Where the data below shows a picture, leave that picture out and copy the rest exactly.

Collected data
================

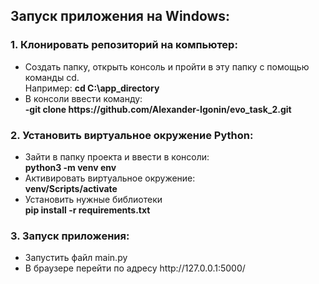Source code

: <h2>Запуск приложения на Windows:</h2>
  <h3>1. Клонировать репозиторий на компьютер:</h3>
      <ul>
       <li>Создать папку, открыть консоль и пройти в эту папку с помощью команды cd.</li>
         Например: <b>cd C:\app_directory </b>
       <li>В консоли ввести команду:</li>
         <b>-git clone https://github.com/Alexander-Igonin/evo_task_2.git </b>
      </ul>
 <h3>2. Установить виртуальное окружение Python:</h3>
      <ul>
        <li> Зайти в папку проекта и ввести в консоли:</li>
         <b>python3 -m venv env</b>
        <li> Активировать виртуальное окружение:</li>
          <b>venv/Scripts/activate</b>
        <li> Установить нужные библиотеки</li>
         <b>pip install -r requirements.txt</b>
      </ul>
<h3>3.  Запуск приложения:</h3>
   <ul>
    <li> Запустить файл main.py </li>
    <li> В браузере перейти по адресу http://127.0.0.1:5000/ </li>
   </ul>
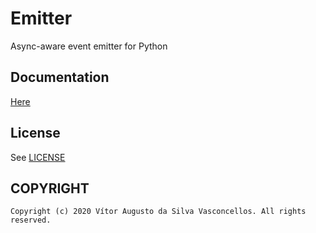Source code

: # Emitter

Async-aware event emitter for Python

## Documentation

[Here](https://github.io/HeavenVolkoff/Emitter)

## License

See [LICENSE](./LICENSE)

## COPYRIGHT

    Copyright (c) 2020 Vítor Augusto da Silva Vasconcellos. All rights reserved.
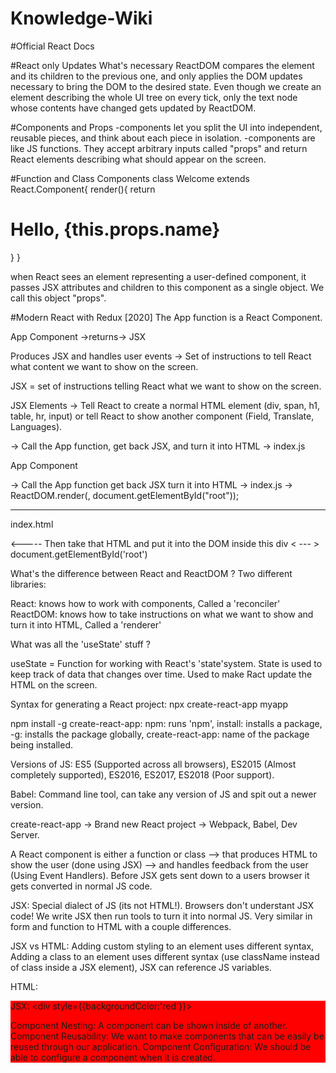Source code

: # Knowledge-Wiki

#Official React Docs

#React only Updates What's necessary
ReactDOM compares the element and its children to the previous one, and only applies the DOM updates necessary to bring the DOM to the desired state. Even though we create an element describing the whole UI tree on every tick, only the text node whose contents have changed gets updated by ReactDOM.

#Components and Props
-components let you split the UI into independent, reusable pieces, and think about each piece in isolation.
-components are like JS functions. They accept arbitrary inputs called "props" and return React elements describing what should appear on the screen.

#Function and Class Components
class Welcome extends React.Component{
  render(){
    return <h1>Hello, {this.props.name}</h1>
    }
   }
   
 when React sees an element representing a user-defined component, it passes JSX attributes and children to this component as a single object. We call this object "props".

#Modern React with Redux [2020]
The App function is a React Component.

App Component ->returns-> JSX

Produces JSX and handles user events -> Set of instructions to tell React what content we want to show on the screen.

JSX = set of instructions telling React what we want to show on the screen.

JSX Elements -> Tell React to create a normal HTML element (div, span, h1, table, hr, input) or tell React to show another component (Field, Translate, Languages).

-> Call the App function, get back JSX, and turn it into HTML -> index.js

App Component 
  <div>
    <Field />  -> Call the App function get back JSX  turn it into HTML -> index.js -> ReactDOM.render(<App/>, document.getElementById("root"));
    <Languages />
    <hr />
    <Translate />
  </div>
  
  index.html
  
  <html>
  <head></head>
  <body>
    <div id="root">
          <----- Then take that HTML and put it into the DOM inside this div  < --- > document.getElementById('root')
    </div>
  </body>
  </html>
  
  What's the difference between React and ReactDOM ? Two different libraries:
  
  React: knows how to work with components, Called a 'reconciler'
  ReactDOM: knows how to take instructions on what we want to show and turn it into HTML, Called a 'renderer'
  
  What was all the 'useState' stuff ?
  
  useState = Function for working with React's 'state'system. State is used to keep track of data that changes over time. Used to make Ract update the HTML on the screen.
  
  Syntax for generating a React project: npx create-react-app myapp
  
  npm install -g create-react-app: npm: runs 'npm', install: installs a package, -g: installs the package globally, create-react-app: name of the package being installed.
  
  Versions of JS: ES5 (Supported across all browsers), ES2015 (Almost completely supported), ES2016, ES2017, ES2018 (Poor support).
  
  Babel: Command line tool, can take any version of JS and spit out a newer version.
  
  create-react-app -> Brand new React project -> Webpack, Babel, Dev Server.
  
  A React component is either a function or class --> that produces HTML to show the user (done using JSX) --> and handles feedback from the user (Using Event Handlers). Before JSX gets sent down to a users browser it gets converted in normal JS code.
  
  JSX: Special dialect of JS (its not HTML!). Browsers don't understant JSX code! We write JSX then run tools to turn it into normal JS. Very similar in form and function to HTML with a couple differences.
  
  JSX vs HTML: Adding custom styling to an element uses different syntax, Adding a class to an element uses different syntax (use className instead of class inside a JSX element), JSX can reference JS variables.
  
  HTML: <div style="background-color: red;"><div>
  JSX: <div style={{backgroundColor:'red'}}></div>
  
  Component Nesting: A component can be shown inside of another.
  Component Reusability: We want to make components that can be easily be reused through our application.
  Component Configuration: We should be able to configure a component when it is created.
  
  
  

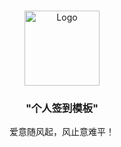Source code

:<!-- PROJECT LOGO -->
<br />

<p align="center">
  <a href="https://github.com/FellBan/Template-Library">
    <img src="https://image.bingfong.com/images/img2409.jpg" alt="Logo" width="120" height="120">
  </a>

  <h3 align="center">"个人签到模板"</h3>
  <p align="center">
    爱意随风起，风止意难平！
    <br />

================

| ANSWER AREA |
Source code

: <h2>Запуск приложения на Windows:</h2>
  <h3>1. Клонировать репозиторий на компьютер:</h3>
      <ul>
       <li>Создать папку, открыть консоль и пройти в эту папку с помощью команды cd.</li>
         Например: <b>cd C:\app_directory </b>
       <li>В консоли ввести команду:</li>
         <b>-git clone https://github.com/Alexander-Igonin/evo_task_2.git </b>
      </ul>
 <h3>2. Установить виртуальное окружение Python:</h3>
      <ul>
        <li> Зайти в папку проекта и ввести в консоли:</li>
         <b>python3 -m venv env</b>
        <li> Активировать виртуальное окружение:</li>
          <b>venv/Scripts/activate</b>
        <li> Установить нужные библиотеки</li>
         <b>pip install -r requirements.txt</b>
      </ul>
<h3>3.  Запуск приложения:</h3>
   <ul>
    <li> Запустить файл main.py </li>
    <li> В браузере перейти по адресу http://127.0.0.1:5000/ </li>
   </ul>
Source code

: # Emitter

Async-aware event emitter for Python

## Documentation

[Here](https://github.io/HeavenVolkoff/Emitter)

## License

See [LICENSE](./LICENSE)

## COPYRIGHT

    Copyright (c) 2020 Vítor Augusto da Silva Vasconcellos. All rights reserved.
Source code

: # Knowledge-Wiki

#Official React Docs

#React only Updates What's necessary
ReactDOM compares the element and its children to the previous one, and only applies the DOM updates necessary to bring the DOM to the desired state. Even though we create an element describing the whole UI tree on every tick, only the text node whose contents have changed gets updated by ReactDOM.

#Components and Props
-components let you split the UI into independent, reusable pieces, and think about each piece in isolation.
-components are like JS functions. They accept arbitrary inputs called "props" and return React elements describing what should appear on the screen.

#Function and Class Components
class Welcome extends React.Component{
  render(){
    return <h1>Hello, {this.props.name}</h1>
    }
   }
   
 when React sees an element representing a user-defined component, it passes JSX attributes and children to this component as a single object. We call this object "props".

#Modern React with Redux [2020]
The App function is a React Component.

App Component ->returns-> JSX

Produces JSX and handles user events -> Set of instructions to tell React what content we want to show on the screen.

JSX = set of instructions telling React what we want to show on the screen.

JSX Elements -> Tell React to create a normal HTML element (div, span, h1, table, hr, input) or tell React to show another component (Field, Translate, Languages).

-> Call the App function, get back JSX, and turn it into HTML -> index.js

App Component 
  <div>
    <Field />  -> Call the App function get back JSX  turn it into HTML -> index.js -> ReactDOM.render(<App/>, document.getElementById("root"));
    <Languages />
    <hr />
    <Translate />
  </div>
  
  index.html
  
  <html>
  <head></head>
  <body>
    <div id="root">
          <----- Then take that HTML and put it into the DOM inside this div  < --- > document.getElementById('root')
    </div>
  </body>
  </html>
  
  What's the difference between React and ReactDOM ? Two different libraries:
  
  React: knows how to work with components, Called a 'reconciler'
  ReactDOM: knows how to take instructions on what we want to show and turn it into HTML, Called a 'renderer'
  
  What was all the 'useState' stuff ?
  
  useState = Function for working with React's 'state'system. State is used to keep track of data that changes over time. Used to make Ract update the HTML on the screen.
  
  Syntax for generating a React project: npx create-react-app myapp
  
  npm install -g create-react-app: npm: runs 'npm', install: installs a package, -g: installs the package globally, create-react-app: name of the package being installed.
  
  Versions of JS: ES5 (Supported across all browsers), ES2015 (Almost completely supported), ES2016, ES2017, ES2018 (Poor support).
  
  Babel: Command line tool, can take any version of JS and spit out a newer version.
  
  create-react-app -> Brand new React project -> Webpack, Babel, Dev Server.
  
  A React component is either a function or class --> that produces HTML to show the user (done using JSX) --> and handles feedback from the user (Using Event Handlers). Before JSX gets sent down to a users browser it gets converted in normal JS code.
  
  JSX: Special dialect of JS (its not HTML!). Browsers don't understant JSX code! We write JSX then run tools to turn it into normal JS. Very similar in form and function to HTML with a couple differences.
  
  JSX vs HTML: Adding custom styling to an element uses different syntax, Adding a class to an element uses different syntax (use className instead of class inside a JSX element), JSX can reference JS variables.
  
  HTML: <div style="background-color: red;"><div>
  JSX: <div style={{backgroundColor:'red'}}></div>
  
  Component Nesting: A component can be shown inside of another.
  Component Reusability: We want to make components that can be easily be reused through our application.
  Component Configuration: We should be able to configure a component when it is created.
  
  
  

Source code

:<!-- PROJECT LOGO -->
<br />

<p align="center">
  <a href="https://github.com/FellBan/Template-Library">
    <img src="https://image.bingfong.com/images/img2409.jpg" alt="Logo" width="120" height="120">
  </a>

  <h3 align="center">"个人签到模板"</h3>
  <p align="center">
    爱意随风起，风止意难平！
    <br />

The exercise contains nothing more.